◆ WORK INSTRUCTION:
Extract each line holding the word "wyniki" from the entries.

◆ Collected data:
============================================================
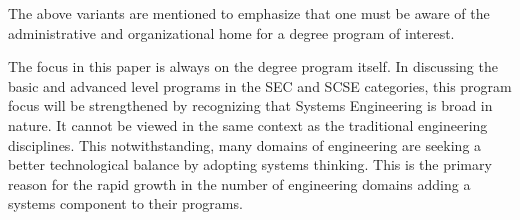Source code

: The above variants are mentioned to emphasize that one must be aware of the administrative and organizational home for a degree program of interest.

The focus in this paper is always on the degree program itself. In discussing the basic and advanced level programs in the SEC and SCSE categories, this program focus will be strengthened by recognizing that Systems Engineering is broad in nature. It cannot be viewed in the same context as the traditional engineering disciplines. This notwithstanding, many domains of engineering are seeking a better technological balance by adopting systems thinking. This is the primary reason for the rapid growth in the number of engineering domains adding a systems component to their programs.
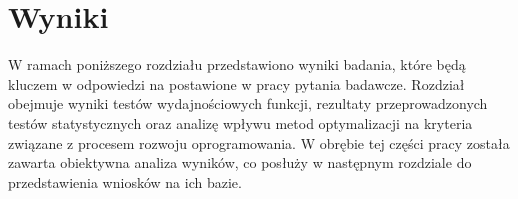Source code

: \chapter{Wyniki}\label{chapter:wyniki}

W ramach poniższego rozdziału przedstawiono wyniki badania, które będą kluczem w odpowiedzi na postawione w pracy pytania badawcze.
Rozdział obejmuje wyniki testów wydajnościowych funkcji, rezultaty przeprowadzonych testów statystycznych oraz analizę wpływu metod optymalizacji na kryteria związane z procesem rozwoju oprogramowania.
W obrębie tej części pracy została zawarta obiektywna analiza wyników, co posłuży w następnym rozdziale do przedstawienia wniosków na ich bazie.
============================================================
◆ TASK RESULT:
: \chapter{Wyniki}\label{chapter:wyniki}
W ramach poniższego rozdziału przedstawiono wyniki badania, które będą kluczem w odpowiedzi na postawione w pracy pytania badawcze.
Rozdział obejmuje wyniki testów wydajnościowych funkcji, rezultaty przeprowadzonych testów statystycznych oraz analizę wpływu metod optymalizacji na kryteria związane z procesem rozwoju oprogramowania.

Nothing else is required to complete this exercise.